[PROBLEM REQUIREMENTS] From the line containing "### --hookfiles, -f" down to the last line of the data, output each line word for word and include nothing else.

Plain-text document sources
───
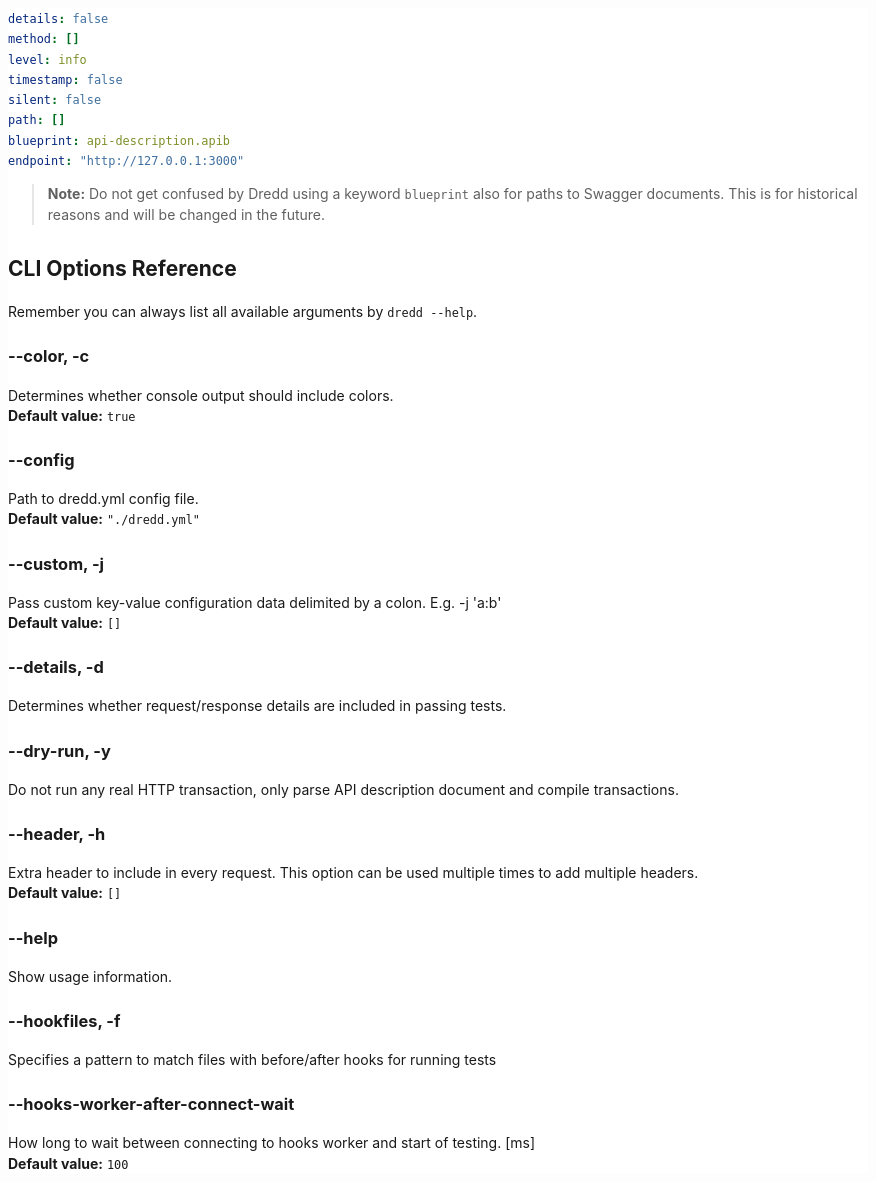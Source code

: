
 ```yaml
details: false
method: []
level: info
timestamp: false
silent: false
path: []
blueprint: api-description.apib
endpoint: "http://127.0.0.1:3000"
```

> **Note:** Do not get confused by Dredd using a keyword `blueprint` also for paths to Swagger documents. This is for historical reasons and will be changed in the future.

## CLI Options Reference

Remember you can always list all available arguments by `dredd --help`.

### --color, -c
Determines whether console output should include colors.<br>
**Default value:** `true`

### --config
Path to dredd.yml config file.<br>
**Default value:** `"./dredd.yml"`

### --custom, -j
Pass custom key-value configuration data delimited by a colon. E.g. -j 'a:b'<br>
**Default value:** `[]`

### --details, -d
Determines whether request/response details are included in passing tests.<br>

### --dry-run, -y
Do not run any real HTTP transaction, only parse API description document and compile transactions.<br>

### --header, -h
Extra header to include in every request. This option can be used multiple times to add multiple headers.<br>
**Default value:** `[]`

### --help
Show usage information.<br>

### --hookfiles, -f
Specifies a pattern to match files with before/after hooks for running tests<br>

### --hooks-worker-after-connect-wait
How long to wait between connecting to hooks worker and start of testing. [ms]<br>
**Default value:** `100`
───
[THE ANSWER]
### --hookfiles, -f
Specifies a pattern to match files with before/after hooks for running tests<br>

### --hooks-worker-after-connect-wait
How long to wait between connecting to hooks worker and start of testing. [ms]<br>
**Default value:** `100`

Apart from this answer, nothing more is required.